## Import Necessary Libraries

In [1]:
import pandas as pd
from sklearn.model_selection import train_test_split, StratifiedKFold
from transformers import BertTokenizer, BertForSequenceClassification
from torch.utils.data import Dataset, DataLoader
import torch
from torch.optim import AdamW
from sklearn.metrics import classification_report, confusion_matrix, accuracy_score, ConfusionMatrixDisplay
import matplotlib.pyplot as plt
import seaborn as sns
from sklearn.metrics import precision_recall_fscore_support
import numpy as np
import re
import optuna

## Importing the Data

In [2]:
df = pd.read_excel("FinalUsedAnnotations.xlsx")[['Body', 'Economic_Relationship']]

In [3]:
df

Unnamed: 0,Body,Economic_Relationship
0,\n Sosyal medya platformu TikTo...,0
1,\n Çin Dışişleri Bakanlığından ...,1
2,\n Çin Dışişleri Bakanlığı'nın ...,0
3,\n Otomotiv sektöründeki fu...,0
4,\n Çin Merkez Bankasının (PBoC)...,0
...,...,...
603,'Çelikte Çin'in geri kalacağı pazarlardaki tal...,1
604,Aksa Jeneratör ile Mitsubishi ortak şirket kur...,1
605,VakıfBank’a Çin’den 140 milyon dolar kaynakVak...,1
606,Bursa’da bisiklet coşkusu başladı‘Bursa’da Bis...,0


In [4]:
df['Body'] = df['Body'].replace([None, ''], pd.NA)
df = df.dropna()

df['Economic_Relationship'] = df['Economic_Relationship'].replace([None, ''], pd.NA)
df = df.dropna()

In [5]:
df.groupby('Economic_Relationship').count()

Unnamed: 0_level_0,Body
Economic_Relationship,Unnamed: 1_level_1
0,404
1,204


In [6]:
# Split data into features and labels
texts = df['Body'].tolist()
labels = df['Economic_Relationship'].tolist()

## BERT Model

In [7]:
tokenizer = BertTokenizer.from_pretrained('dbmdz/bert-base-turkish-128k-cased')

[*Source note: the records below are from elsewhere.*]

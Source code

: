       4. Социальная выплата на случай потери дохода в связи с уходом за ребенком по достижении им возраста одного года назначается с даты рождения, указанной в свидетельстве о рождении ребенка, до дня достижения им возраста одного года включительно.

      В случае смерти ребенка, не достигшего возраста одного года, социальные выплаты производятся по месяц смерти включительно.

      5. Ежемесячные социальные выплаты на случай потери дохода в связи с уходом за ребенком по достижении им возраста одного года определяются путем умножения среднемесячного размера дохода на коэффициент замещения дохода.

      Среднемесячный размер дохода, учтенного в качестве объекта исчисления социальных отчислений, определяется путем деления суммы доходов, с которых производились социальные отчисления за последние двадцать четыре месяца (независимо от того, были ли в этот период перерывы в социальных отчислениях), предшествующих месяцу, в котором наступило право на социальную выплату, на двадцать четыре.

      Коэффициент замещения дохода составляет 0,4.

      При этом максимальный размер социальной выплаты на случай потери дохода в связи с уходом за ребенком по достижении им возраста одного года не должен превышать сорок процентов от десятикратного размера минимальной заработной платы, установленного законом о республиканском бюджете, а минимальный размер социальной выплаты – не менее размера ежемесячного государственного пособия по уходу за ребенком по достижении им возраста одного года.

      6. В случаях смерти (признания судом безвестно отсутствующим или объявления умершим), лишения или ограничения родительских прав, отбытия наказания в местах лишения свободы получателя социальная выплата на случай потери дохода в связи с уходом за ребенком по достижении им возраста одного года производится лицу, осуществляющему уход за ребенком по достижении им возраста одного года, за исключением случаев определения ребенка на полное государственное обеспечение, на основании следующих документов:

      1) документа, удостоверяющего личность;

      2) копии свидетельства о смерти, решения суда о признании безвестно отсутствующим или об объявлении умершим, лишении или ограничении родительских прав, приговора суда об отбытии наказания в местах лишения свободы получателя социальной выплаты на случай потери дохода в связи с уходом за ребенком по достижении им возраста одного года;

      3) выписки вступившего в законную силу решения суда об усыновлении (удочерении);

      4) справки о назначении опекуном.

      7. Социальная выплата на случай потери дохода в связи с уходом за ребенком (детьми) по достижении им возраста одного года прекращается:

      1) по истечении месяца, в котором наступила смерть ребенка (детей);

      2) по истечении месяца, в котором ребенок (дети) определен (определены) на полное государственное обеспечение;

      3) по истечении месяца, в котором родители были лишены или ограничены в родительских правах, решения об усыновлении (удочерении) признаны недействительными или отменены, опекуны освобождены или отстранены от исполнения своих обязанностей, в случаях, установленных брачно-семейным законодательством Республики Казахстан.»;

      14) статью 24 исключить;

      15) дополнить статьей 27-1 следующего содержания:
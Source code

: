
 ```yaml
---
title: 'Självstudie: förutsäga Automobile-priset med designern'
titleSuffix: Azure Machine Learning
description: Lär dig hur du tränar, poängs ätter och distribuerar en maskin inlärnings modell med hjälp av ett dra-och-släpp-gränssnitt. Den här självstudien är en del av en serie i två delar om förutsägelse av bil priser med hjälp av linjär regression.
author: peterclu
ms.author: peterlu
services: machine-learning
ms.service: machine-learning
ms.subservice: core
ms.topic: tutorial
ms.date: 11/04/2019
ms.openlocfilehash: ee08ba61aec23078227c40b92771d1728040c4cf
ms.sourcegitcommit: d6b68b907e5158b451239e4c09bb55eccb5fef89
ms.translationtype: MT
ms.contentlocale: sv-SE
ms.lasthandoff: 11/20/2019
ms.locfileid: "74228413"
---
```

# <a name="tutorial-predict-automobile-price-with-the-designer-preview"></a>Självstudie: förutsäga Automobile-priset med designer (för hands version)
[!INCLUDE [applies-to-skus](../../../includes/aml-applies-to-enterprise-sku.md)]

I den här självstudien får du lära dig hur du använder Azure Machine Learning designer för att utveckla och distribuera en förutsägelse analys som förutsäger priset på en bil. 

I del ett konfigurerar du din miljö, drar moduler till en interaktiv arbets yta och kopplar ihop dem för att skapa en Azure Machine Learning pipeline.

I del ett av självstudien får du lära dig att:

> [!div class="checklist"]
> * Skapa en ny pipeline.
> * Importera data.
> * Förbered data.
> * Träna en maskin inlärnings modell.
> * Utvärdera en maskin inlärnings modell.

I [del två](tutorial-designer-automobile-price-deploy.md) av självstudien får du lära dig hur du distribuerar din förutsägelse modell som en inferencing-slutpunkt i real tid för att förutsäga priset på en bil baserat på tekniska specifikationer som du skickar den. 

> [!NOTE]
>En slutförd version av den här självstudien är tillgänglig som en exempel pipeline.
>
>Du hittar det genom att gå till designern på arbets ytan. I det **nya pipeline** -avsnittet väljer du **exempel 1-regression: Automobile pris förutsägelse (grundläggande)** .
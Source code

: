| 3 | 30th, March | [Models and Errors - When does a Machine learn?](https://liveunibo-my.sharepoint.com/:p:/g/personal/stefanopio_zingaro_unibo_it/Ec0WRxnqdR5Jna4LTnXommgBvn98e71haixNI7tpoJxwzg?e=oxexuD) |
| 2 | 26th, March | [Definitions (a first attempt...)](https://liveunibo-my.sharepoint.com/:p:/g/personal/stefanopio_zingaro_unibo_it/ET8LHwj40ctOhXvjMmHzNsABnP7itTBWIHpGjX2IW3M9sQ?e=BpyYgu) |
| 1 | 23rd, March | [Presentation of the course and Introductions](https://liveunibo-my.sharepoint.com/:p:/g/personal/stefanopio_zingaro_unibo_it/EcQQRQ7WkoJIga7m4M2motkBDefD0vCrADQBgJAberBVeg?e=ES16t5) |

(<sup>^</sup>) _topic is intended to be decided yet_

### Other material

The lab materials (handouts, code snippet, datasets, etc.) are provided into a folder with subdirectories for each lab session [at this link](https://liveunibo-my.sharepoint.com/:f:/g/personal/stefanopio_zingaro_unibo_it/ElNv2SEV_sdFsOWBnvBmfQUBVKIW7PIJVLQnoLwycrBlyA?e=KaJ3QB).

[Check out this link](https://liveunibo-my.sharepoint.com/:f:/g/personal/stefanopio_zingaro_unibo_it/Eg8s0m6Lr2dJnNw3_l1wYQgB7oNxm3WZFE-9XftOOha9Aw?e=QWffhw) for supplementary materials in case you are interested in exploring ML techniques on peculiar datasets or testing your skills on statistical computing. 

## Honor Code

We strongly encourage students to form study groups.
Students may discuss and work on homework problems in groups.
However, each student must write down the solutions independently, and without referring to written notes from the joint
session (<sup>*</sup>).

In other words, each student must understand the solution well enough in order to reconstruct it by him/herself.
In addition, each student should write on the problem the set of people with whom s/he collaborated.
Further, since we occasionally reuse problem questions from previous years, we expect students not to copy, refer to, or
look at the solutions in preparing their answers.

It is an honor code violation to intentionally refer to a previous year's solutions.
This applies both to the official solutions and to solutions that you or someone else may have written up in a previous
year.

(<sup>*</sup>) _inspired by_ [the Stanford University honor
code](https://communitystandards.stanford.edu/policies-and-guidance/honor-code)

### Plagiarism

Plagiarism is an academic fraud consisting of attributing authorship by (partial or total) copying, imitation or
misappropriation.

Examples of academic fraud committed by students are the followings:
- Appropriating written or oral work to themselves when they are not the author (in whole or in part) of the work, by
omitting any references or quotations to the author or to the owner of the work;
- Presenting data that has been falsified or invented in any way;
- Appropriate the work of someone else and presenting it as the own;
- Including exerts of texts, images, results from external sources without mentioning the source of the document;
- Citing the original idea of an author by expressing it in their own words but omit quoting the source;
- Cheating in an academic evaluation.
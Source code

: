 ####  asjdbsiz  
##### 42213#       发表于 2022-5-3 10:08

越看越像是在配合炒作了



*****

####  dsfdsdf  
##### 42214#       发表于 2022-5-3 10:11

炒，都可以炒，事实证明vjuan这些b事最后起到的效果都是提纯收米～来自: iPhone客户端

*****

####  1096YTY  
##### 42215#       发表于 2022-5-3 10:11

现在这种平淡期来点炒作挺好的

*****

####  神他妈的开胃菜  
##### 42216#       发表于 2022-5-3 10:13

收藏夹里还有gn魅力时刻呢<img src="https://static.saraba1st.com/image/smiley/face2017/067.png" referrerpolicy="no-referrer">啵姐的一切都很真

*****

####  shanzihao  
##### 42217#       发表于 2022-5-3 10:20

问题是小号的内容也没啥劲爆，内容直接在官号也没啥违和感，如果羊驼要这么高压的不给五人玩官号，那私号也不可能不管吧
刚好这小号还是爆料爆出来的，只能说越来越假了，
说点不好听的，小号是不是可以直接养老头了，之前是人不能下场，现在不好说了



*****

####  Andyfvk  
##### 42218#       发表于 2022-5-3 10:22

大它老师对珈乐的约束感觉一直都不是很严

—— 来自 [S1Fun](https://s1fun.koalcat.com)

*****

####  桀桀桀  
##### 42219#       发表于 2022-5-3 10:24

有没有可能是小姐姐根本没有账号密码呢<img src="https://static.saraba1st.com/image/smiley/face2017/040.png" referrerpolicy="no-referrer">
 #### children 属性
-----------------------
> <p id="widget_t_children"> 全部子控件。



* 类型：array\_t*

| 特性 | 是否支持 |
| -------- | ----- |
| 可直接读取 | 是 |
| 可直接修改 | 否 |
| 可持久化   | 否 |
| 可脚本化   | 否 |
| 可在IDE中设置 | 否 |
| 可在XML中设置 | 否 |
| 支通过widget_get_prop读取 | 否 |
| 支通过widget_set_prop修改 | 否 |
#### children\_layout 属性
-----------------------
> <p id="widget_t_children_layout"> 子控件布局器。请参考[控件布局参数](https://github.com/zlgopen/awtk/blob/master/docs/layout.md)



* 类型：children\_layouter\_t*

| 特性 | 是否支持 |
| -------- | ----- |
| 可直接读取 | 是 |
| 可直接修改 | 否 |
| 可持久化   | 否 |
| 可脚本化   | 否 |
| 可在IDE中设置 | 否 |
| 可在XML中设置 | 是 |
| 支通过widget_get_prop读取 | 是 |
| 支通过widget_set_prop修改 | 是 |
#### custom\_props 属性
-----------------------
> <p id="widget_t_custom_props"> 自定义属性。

class NewspaperDataset(Dataset):
    def __init__(self, texts, labels, tokenizer, max_len=512):
        self.texts = texts
        self.labels = labels
        self.tokenizer = tokenizer
        self.max_len = max_len

    def __len__(self):
        return len(self.texts)

    def __getitem__(self, idx):
        text = self.texts[idx]
        label = self.labels[idx]

        encoding = self.tokenizer.encode_plus(
            text,
            add_special_tokens=True,
            max_length=self.max_len,
            return_token_type_ids=False,
            padding='max_length',
            return_attention_mask=True,
            return_tensors='pt',
            truncation=True
        )

        return {
            'text': text,
            'input_ids': encoding['input_ids'].flatten(),
            'attention_mask': encoding['attention_mask'].flatten(),
            'labels': torch.tensor(label, dtype=torch.long)
        }

The secret `HF_TOKEN` does not exist in your Colab secrets.
To authenticate with the Hugging Face Hub, create a token in your settings tab (https://huggingface.co/settings/tokens), set it as secret in your Google Colab and restart your session.
You will be able to reuse this secret in all of your notebooks.
Please note that authentication is recommended but still optional to access public models or datasets.


In [8]:
# Define training and evaluation functions
def train_epoch(model, data_loader, optimizer, device, n_examples):
    model.train()
    losses = []
    correct_predictions = 0

    for d in data_loader:
        input_ids = d['input_ids'].to(device)
        attention_mask = d['attention_mask'].to(device)
        labels = d['labels'].to(device)

        optimizer.zero_grad()

        outputs = model(input_ids=input_ids, attention_mask=attention_mask, labels=labels)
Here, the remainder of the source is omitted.